I'm not interested in world records or overclocking RAM. 2400MHz is Intel's maximum officially supported spec for this chip (as 1600MHz was for the 4790K). Presumably their 76.8 GB/s figure is based on 2400MHz RAM. I'm wondering why mine is so far off. I doubt tighter timings would make up the 30GB/s difference.
I can give you a shot of the trial version ($40 is a bit steep for a piece of software I'll probably use twice a year):
Read
Quad DDR4-3200 16-18-18-38 CR2 54467 MB/s
Write
Quad DDR4-3200 16-18-18-38 CR2 47993 MB/s
Latency
Quad DDR4-3200 16-18-18-38 CR2 60.1 ns
Which seems fairly hit or miss, and if they do it's not like they include that information in the release notes, almost all of my BIOS updates are for "Improved memory compatibility" and adding broadwell-E/EP support going back a few months.If you have a Haswell-E, you might see about making sure you update to the latest bios for your board to make sure you get the microcode update, given your manufacturer pushed it out.
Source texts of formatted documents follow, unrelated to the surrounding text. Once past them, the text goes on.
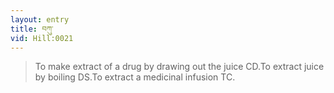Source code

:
 ```yaml
---
layout: entry
title: བཀུ་
vid: Hill:0021
---
```

> To make extract of a drug by drawing out the juice CD\.To extract juice by boiling DS\.To extract a medicinal infusion TC\.


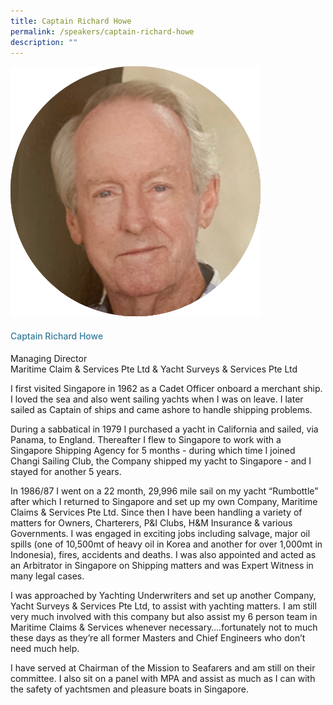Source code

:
 ```yaml
---
title: Captain Richard Howe
permalink: /speakers/captain-richard-howe
description: ""
---
```


<div class="row">
            <div class="col is-3">
              <img src="/images/Speakers/Capt Richard Howe.png">
            </div>
            <div class="col is-9 speaker-details">
              <h4>Captain Richard Howe</h4>
<p>Managing Director<br>Maritime Claim & Services Pte Ltd & Yacht Surveys & Services Pte Ltd<br>
</p>
<p>I first visited Singapore in 1962 as a Cadet Officer onboard a merchant ship. I loved the sea and also went sailing yachts when I was on leave. I later sailed as Captain of ships and came ashore to handle shipping problems.</p><p>During a sabbatical in 1979 I purchased a yacht in California and sailed, via Panama, to England. Thereafter I flew to Singapore to work with a Singapore Shipping Agency for 5 months - during which time I joined Changi Sailing Club, the Company shipped my yacht to Singapore - and I stayed for another 5 years. </p><p>In 1986/87 I went on a 22 month, 29,996 mile sail on my yacht “Rumbottle” after which I returned to Singapore and set up my own Company, Maritime Claims & Services Pte Ltd. Since then I have been handling a variety of matters for Owners, Charterers, P&I Clubs, H&M Insurance & various Governments. I was engaged in exciting jobs including salvage, major oil spills (one of 10,500mt of heavy oil in Korea and another for over 1,000mt in Indonesia), fires, accidents and deaths. I was also appointed and acted as an Arbitrator in Singapore on Shipping matters and was Expert Witness in many legal cases.</p><p>
I was approached by Yachting Underwriters and set up another Company, Yacht Surveys & Services Pte Ltd, to assist with yachting matters. I am still very much involved with this company but also assist my 6 person team in Maritime Claims & Services whenever necessary….fortunately not to much these days as they’re all former Masters and Chief Engineers who don’t need much help.</p><p>

I have served at Chairman of the Mission to Seafarers and am still on their committee. I also sit on a panel with MPA and assist as much as I can with the safety of yachtsmen and pleasure boats in Singapore.
</p>
  </div>
          </div> 
					
<style type="text/css"> 
    .is-left{
      text-align: left;
    }
    h4{
      font-weight: 500; 
      color: #337B9A !important;
    }
     .speaker-details p { text-align: justified; }
  </style>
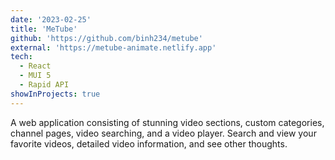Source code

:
 ```yaml
---
date: '2023-02-25'
title: 'MeTube'
github: 'https://github.com/binh234/metube'
external: 'https://metube-animate.netlify.app'
tech:
  - React
  - MUI 5
  - Rapid API
showInProjects: true
---
```


A web application consisting of stunning video sections, custom categories, channel pages, video searching, and a video player. Search and view your favorite videos, detailed video information, and see other thoughts.
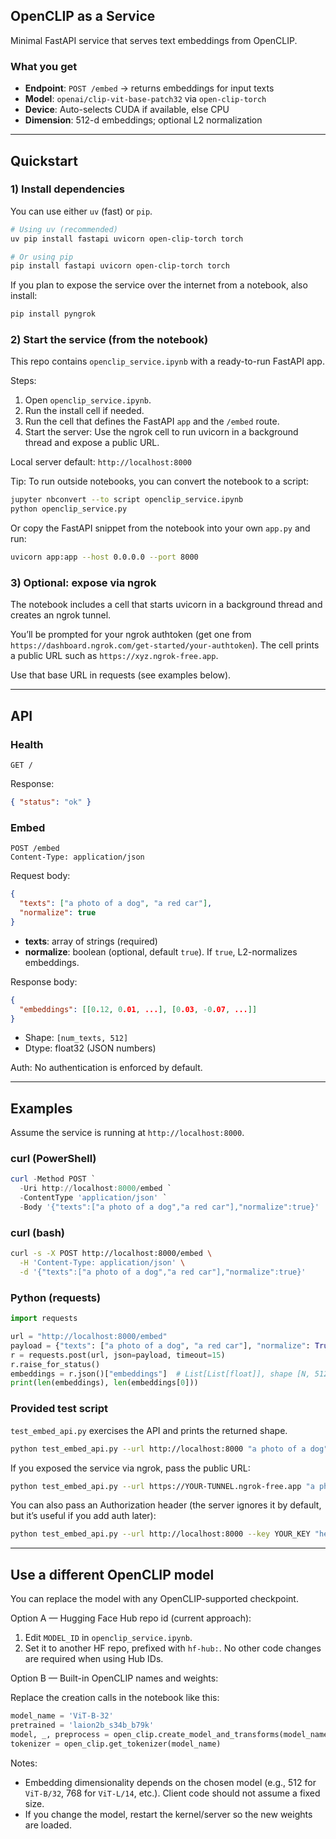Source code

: ## OpenCLIP as a Service

Minimal FastAPI service that serves text embeddings from OpenCLIP.

### What you get
- **Endpoint**: `POST /embed` → returns embeddings for input texts
- **Model**: `openai/clip-vit-base-patch32` via `open-clip-torch`
- **Device**: Auto-selects CUDA if available, else CPU
- **Dimension**: 512-d embeddings; optional L2 normalization

---

## Quickstart

### 1) Install dependencies
You can use either `uv` (fast) or `pip`.

```bash
# Using uv (recommended)
uv pip install fastapi uvicorn open-clip-torch torch

# Or using pip
pip install fastapi uvicorn open-clip-torch torch
```

If you plan to expose the service over the internet from a notebook, also install:

```bash
pip install pyngrok
```

### 2) Start the service (from the notebook)
This repo contains `openclip_service.ipynb` with a ready-to-run FastAPI app.

Steps:
1. Open `openclip_service.ipynb`.
2. Run the install cell if needed.
3. Run the cell that defines the FastAPI `app` and the `/embed` route.
4. Start the server: Use the ngrok cell to run uvicorn in a background thread and expose a public URL.

Local server default: `http://localhost:8000`

Tip: To run outside notebooks, you can convert the notebook to a script:

```bash
jupyter nbconvert --to script openclip_service.ipynb
python openclip_service.py
```

Or copy the FastAPI snippet from the notebook into your own `app.py` and run:

```bash
uvicorn app:app --host 0.0.0.0 --port 8000
```

### 3) Optional: expose via ngrok
The notebook includes a cell that starts uvicorn in a background thread and creates an ngrok tunnel.

You’ll be prompted for your ngrok authtoken (get one from `https://dashboard.ngrok.com/get-started/your-authtoken`). The cell prints a public URL such as `https://xyz.ngrok-free.app`.

Use that base URL in requests (see examples below).

---

## API

### Health
```http
GET /
```
Response:
```json
{ "status": "ok" }
```

### Embed
```http
POST /embed
Content-Type: application/json
```

Request body:
```json
{
  "texts": ["a photo of a dog", "a red car"],
  "normalize": true
}
```

- **texts**: array of strings (required)
- **normalize**: boolean (optional, default `true`). If `true`, L2-normalizes embeddings.

Response body:
```json
{
  "embeddings": [[0.12, 0.01, ...], [0.03, -0.07, ...]]
}
```

- Shape: `[num_texts, 512]`
- Dtype: float32 (JSON numbers)

Auth: No authentication is enforced by default.

---

## Examples

Assume the service is running at `http://localhost:8000`.

### curl (PowerShell)
```powershell
curl -Method POST `
  -Uri http://localhost:8000/embed `
  -ContentType 'application/json' `
  -Body '{"texts":["a photo of a dog","a red car"],"normalize":true}'
```

### curl (bash)
```bash
curl -s -X POST http://localhost:8000/embed \
  -H 'Content-Type: application/json' \
  -d '{"texts":["a photo of a dog","a red car"],"normalize":true}'
```

### Python (requests)
```python
import requests

url = "http://localhost:8000/embed"
payload = {"texts": ["a photo of a dog", "a red car"], "normalize": True}
r = requests.post(url, json=payload, timeout=15)
r.raise_for_status()
embeddings = r.json()["embeddings"]  # List[List[float]], shape [N, 512]
print(len(embeddings), len(embeddings[0]))
```

### Provided test script
`test_embed_api.py` exercises the API and prints the returned shape.

```bash
python test_embed_api.py --url http://localhost:8000 "a photo of a dog" "a red car"
```

If you exposed the service via ngrok, pass the public URL:

```bash
python test_embed_api.py --url https://YOUR-TUNNEL.ngrok-free.app "a photo of a dog" "a red car"
```

You can also pass an Authorization header (the server ignores it by default, but it’s useful if you add auth later):

```bash
python test_embed_api.py --url http://localhost:8000 --key YOUR_KEY "hello world"
```

---

## Use a different OpenCLIP model
You can replace the model with any OpenCLIP-supported checkpoint.

Option A — Hugging Face Hub repo id (current approach):

1. Edit `MODEL_ID` in `openclip_service.ipynb`.
2. Set it to another HF repo, prefixed with `hf-hub:`. No other code changes are required when using Hub IDs.

Option B — Built-in OpenCLIP names and weights:

Replace the creation calls in the notebook like this:

```python
model_name = 'ViT-B-32'
pretrained = 'laion2b_s34b_b79k'
model, _, preprocess = open_clip.create_model_and_transforms(model_name, pretrained=pretrained, device=DEVICE)
tokenizer = open_clip.get_tokenizer(model_name)
```

Notes:
- Embedding dimensionality depends on the chosen model (e.g., 512 for `ViT-B/32`, 768 for `ViT-L/14`, etc.). Client code should not assume a fixed size.
- If you change the model, restart the kernel/server so the new weights are loaded.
Which seems fairly hit or miss, and if they do it's not like they include that information in the release notes, almost all of my BIOS updates are for "Improved memory compatibility" and adding broadwell-E/EP support going back a few months.
Here are the other AIDA64 memory results:
Read: 48814 MB/s
Write: 60788 MB/s
Copy: 57399 MB/s
Latency: 71.9 ns
If this comes down to waiting for BIOS updates, then I don't think much of my chances. It seems like my board is really unpopular, and it's BIOS gets less attention from ASUS as a result. There have been barely any revisions as far as I can tell, although the BIOS download section is absent from the board's web page (which is telling in and of itself).
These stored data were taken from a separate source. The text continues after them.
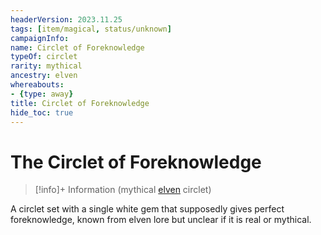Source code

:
 ```yaml
---
headerVersion: 2023.11.25
tags: [item/magical, status/unknown]
campaignInfo:
name: Circlet of Foreknowledge
typeOf: circlet
rarity: mythical
ancestry: elven
whereabouts:
- {type: away}
title: Circlet of Foreknowledge
hide_toc: true
---
```

# The Circlet of Foreknowledge
>[!info]+ Information
> (mythical [elven](<../../species/children-of-the-embodied-gods/elves/elves.md>) circlet)
> 
>> 

A circlet set with a single white gem that supposedly gives perfect foreknowledge, known from elven lore but unclear if it is real or mythical. 



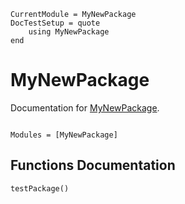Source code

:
 ```@meta
CurrentModule = MyNewPackage
DocTestSetup = quote
    using MyNewPackage
end
```

# MyNewPackage

Documentation for [MyNewPackage](https://github.com/gjunqueira-sys/MyNewPackage.jl).

```@index
```

```@autodocs
Modules = [MyNewPackage]
```

## Functions Documentation

```@docs
testPackage()
```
How did you find that BIOS?
You can check your microcode revision in HWINFO64. The latest HW-E code is 38 as pictured here:
Obviously it would be nice if they listed the microcode update in the notes, but ASUS didn't list it either despite rolling it out on all their x99 motherboards. Your only choice is to flash and wish. If you do go for it and get the microcode update, please let us know how your bandwidth changes.
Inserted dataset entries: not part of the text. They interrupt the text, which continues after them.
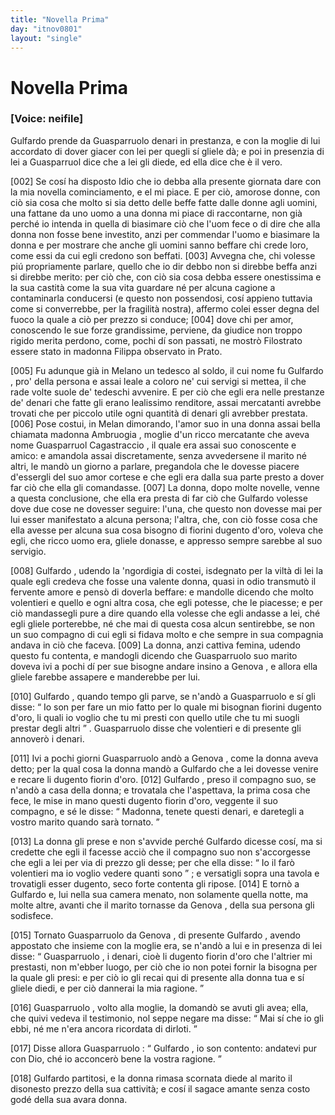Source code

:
 ```yaml
---
title: "Novella Prima"
day: "itnov0801"
layout: "single"
---
```

<div id="nov0801" type="novella" who="neifile">
 <h1>
  Novella Prima
 </h1>
 <p>
  <h3>
   [Voice: neifile]
  </h3>
 </p>
 <argument who="author">
  <p id="p08010001">
   <name persref="gulfardo" type="person">
    Gulfardo
   </name>
   prende da
   <name persref="guasparruolo" type="person">
    Guasparruolo
   </name>
   denari in prestanza, e con la moglie di lui accordato di dover giacer con lei per quegli s&iacute; gliele d&agrave;; e poi in presenzia di lei a
   <name persref="guasparruolo" type="person">
    Guasparruol
   </name>
   dice che a lei gli diede, ed ella dice che &egrave; il vero.
  </p>
 </argument>
 <div3 type="commentary" who="neifile">
  <p>
   <a name="p08010002">
    [002]
   </a>
   Se cos&iacute; ha disposto Idio che io debba alla presente giornata dare con la mia novella cominciamento, e el mi piace. E per ci&ograve;, amorose donne, con ci&ograve; sia cosa che molto si sia detto delle beffe fatte dalle donne agli uomini, una fattane da uno uomo a una donna mi piace di raccontarne, non gi&agrave; perch&eacute; io intenda in quella di biasimare ci&ograve; che l'uom fece o di dire che alla donna non fosse bene investito, anzi per commendar l'uomo e biasimare la donna e per mostrare che anche gli uomini sanno beffare chi crede loro, come essi da cui egli credono son beffati.
   <a name="p08010003">
    [003]
   </a>
   Avvegna che, chi volesse pi&uacute; propriamente parlare, quello che io dir debbo non si direbbe beffa anzi si direbbe merito: per ci&ograve; che, con ci&ograve; sia cosa debba essere onestissima e la sua castit&agrave; come la sua vita guardare n&eacute; per alcuna cagione a contaminarla conducersi (e questo non possendosi, cos&iacute; appieno tuttavia come si converrebbe, per la fragilit&agrave; nostra), affermo colei esser degna del fuoco la quale a ci&ograve; per prezzo si conduce;
   <a name="p08010004">
    [004]
   </a>
   dove chi per amor, conoscendo le sue forze grandissime, perviene, da giudice non troppo rigido merita perdono, come, pochi d&iacute; son passati, ne mostr&ograve; Filostrato essere stato in madonna Filippa observato in Prato.
  </p>
 </div3>
 <p>
  <a name="p08010005">
   [005]
  </a>
  Fu adunque gi&agrave; in
  <name placeref="milano" type="place">
   Melano
  </name>
  un tedesco al soldo, il cui nome fu
  <name persref="gulfardo" type="person">
   Gulfardo
  </name>
  , pro' della persona e assai leale a coloro ne' cui servigi si mettea, il che rade volte suole de' tedeschi avvenire. E per ci&ograve; che egli era nelle prestanze de' denari che fatte gli erano lealissimo renditore, assai mercatanti avrebbe trovati che per piccolo utile ogni quantit&agrave; di denari gli avrebber prestata.
  <a name="p08010006">
   [006]
  </a>
  Pose costui, in
  <name placeref="milano" type="place">
   Melan
  </name>
  dimorando, l'amor suo in una donna assai bella chiamata
  <name persref="ambruogia" type="person">
   madonna Ambruogia
  </name>
  , moglie d'un ricco mercatante che aveva nome
  <name persref="guasparruolo" type="person">
   Guasparruol Cagastraccio
  </name>
  , il quale era assai suo conoscente e amico: e amandola assai discretamente, senza avvedersene il marito n&eacute; altri, le mand&ograve; un giorno a parlare, pregandola che le dovesse piacere d'essergli del suo amor cortese e che egli era dalla sua parte presto a dover far ci&ograve; che ella gli comandasse.
  <a name="p08010007">
   [007]
  </a>
  La donna, dopo molte novelle, venne a questa conclusione, che ella era presta di far ci&ograve; che
  <name persref="gulfardo" type="person">
   Gulfardo
  </name>
  volesse dove due cose ne dovesser seguire: l'una, che questo non dovesse mai per lui esser manifestato a alcuna persona; l'altra, che, con ci&ograve; fosse cosa che ella avesse per alcuna sua cosa bisogno di fiorini dugento d'oro, voleva che egli, che ricco uomo era, gliele donasse, e appresso sempre sarebbe al suo servigio.
 </p>
 <p>
  <a name="p08010008">
   [008]
  </a>
  <name persref="gulfardo" type="person">
   Gulfardo
  </name>
  , udendo la 'ngordigia di costei, isdegnato per la vilt&agrave; di lei la quale egli credeva che fosse una valente donna, quasi in odio transmut&ograve; il fervente amore e pens&ograve; di doverla beffare: e mandolle dicendo che molto volentieri e quello e ogni altra cosa, che egli potesse, che le piacesse; e per ci&ograve; mandassegli pure a dire quando ella volesse che egli andasse a lei, ch&eacute; egli gliele porterebbe, n&eacute; che mai di questa cosa alcun sentirebbe, se non un suo compagno di cui egli si fidava molto e che sempre in sua compagnia andava in ci&ograve; che faceva.
  <a name="p08010009">
   [009]
  </a>
  La donna, anzi cattiva femina, udendo questo fu contenta, e mandogli dicendo che
  <name persref="guasparruolo" type="person">
   Guasparruolo
  </name>
  suo marito doveva ivi a pochi d&iacute; per sue bisogne andare insino a
  <name persref="genova" type="place">
   Genova
  </name>
  , e allora ella gliele farebbe assapere e manderebbe per lui.
 </p>
 <p>
  <a name="p08010010">
   [010]
  </a>
  <name persref="gulfardo" type="person">
   Gulfardo
  </name>
  , quando tempo gli parve, se n'and&ograve; a
  <name persref="guasparruolo" type="person">
   Guasparruolo
  </name>
  e s&iacute; gli disse:
  <q direct="unspecified" who="gulfardo">
   Io son per fare un mio fatto per lo quale mi bisognan fiorini dugento d'oro, li quali io voglio che tu mi presti con quello utile che tu mi suogli prestar degli altri
  </q>
  .
  <name persref="guasparruolo" type="person">
   Guasparruolo
  </name>
  disse che volentieri e di presente gli annover&ograve; i denari.
 </p>
 <p>
  <a name="p08010011">
   [011]
  </a>
  Ivi a pochi giorni
  <name persref="guasparruolo" type="person">
   Guasparruolo
  </name>
  and&ograve; a
  <name persref="genova" type="place">
   Genova
  </name>
  , come la donna aveva detto; per la qual cosa la donna mand&ograve; a
  <name persref="gulfardo" type="person">
   Gulfardo
  </name>
  che a lei dovesse venire e recare li dugento fiorin d'oro.
  <a name="p08010012">
   [012]
  </a>
  <name persref="gulfardo" type="person">
   Gulfardo
  </name>
  , preso il compagno suo, se n'and&ograve; a casa della donna; e trovatala che l'aspettava, la prima cosa che fece, le mise in mano questi dugento fiorin d'oro, veggente il suo compagno, e s&eacute; le disse:
  <q direct="unspecified" who="gulfardo">
   Madonna, tenete questi denari, e daretegli a vostro marito quando sar&agrave; tornato.
  </q>
 </p>
 <p>
  <a name="p08010013">
   [013]
  </a>
  La donna gli prese e non s'avvide perch&eacute;
  <name persref="gulfardo" type="person">
   Gulfardo
  </name>
  dicesse cos&iacute;, ma si credette che egli il facesse acci&ograve; che il compagno suo non s'accorgesse che egli a lei per via di prezzo gli desse; per che ella disse:
  <q direct="unspecified" who="ambruogia">
   Io il far&ograve; volentieri ma io voglio vedere quanti sono
  </q>
  ; e versatigli sopra una tavola e trovatigli esser dugento, seco forte contenta gli ripose.
  <a name="p08010014">
   [014]
  </a>
  E torn&ograve; a
  <name persref="gulfardo" type="person">
   Gulfardo
  </name>
  e, lui nella sua camera menato, non solamente quella notte, ma molte altre, avanti che il marito tornasse da
  <name persref="genova" type="place">
   Genova
  </name>
  , della sua persona gli sodisfece.
 </p>
 <p>
  <a name="p08010015">
   [015]
  </a>
  Tornato
  <name persref="guasparruolo" type="person">
   Guasparruolo
  </name>
  da
  <name persref="genova" type="place">
   Genova
  </name>
  , di presente
  <name persref="gulfardo" type="person">
   Gulfardo
  </name>
  , avendo appostato che insieme con la moglie era, se n'and&ograve; a lui e in presenza di lei disse:
  <q direct="unspecified" who="gulfardo">
   <name persref="guasparruolo" type="person">
    Guasparruolo
   </name>
   , i denari, cio&egrave; li dugento fiorin d'oro che l'altrier mi prestasti, non m'ebber luogo, per ci&ograve; che io non potei fornir la bisogna per la quale gli presi: e per ci&ograve; io gli recai qui di presente alla donna tua e s&iacute; gliele diedi, e per ci&ograve; dannerai la mia ragione.
  </q>
 </p>
 <p>
  <a name="p08010016">
   [016]
  </a>
  <name persref="guasparruolo" type="person">
   Guasparruolo
  </name>
  , volto alla moglie, la domand&ograve; se avuti gli avea; ella, che quivi vedeva il testimonio, nol seppe negare ma disse:
  <q direct="unspecified" who="ambruogia">
   Mai s&iacute; che io gli ebbi, n&eacute; me n'era ancora ricordata di dirloti.
  </q>
 </p>
 <p>
  <a name="p08010017">
   [017]
  </a>
  Disse allora
  <name persref="guasparruolo" type="person">
   Guasparruolo
  </name>
  :
  <q direct="unspecified" who="guasparruolo">
   <name persref="gulfardo" type="person">
    Gulfardo
   </name>
   , io son contento: andatevi pur con Dio, ch&eacute; io acconcer&ograve; bene la vostra ragione.
  </q>
 </p>
 <p>
  <a name="p08010018">
   [018]
  </a>
  <name persref="gulfardo" type="person">
   Gulfardo
  </name>
  partitosi, e la donna rimasa scornata diede al marito il disonesto prezzo della sua cattivit&agrave;; e cos&iacute; il sagace amante senza costo god&eacute; della sua avara donna.
 </p>
</div>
The ASUS update was around 7/25. I see there is an MSI bios update for your board from around the same time. Give it a whirl!
Well I updated my BIOS, I was on the one that came out just before the latest one. The latest BIOS does include the microcode update, but because I currently only have 3x8GB instead of 4x8GB because one of the sticks is being RMA'd, my results are hard to compare to the previous.
I got a memory read speed of 51620MB/s So while that is slower than my previous score, it is triple channel vs quad channel, so if I had all 4 sticks i'd probably have a nice performance boost.
What I wasn't expecting from the BIOS update was windows decided my computer was no longer activated and I had to call M$ in order to get it re-activated. Took about 10-15 minutes on the phone with Paul in India.
I updated my BIOS. The microcode revision didn't change. My AIDA64 memory bench results improved marginally:
Read: 50604 MB/s
Write: 61010 MB/s
Copy: 57679 MB/s
Latency: 68.5 ns
Incidentally, the new BIOS didn't fix my turbo issues either (turbo is stuck at 3.8GHz and never moves, as per the other thread). My hopes had risen briefly when I saw Turbo mentioned in the release notes.
Trust my luck to finally get around to buying HEDT parts, purely for the memory bandwidth, and just happening to get the generation with retrograde memory performance.
Don't know how the AIDA benchmark really works but in my experience you need a multi-threaded benchmark to really get the most out of your memory's bandwidth. Writing a multi-threaded C program could possibly give better results.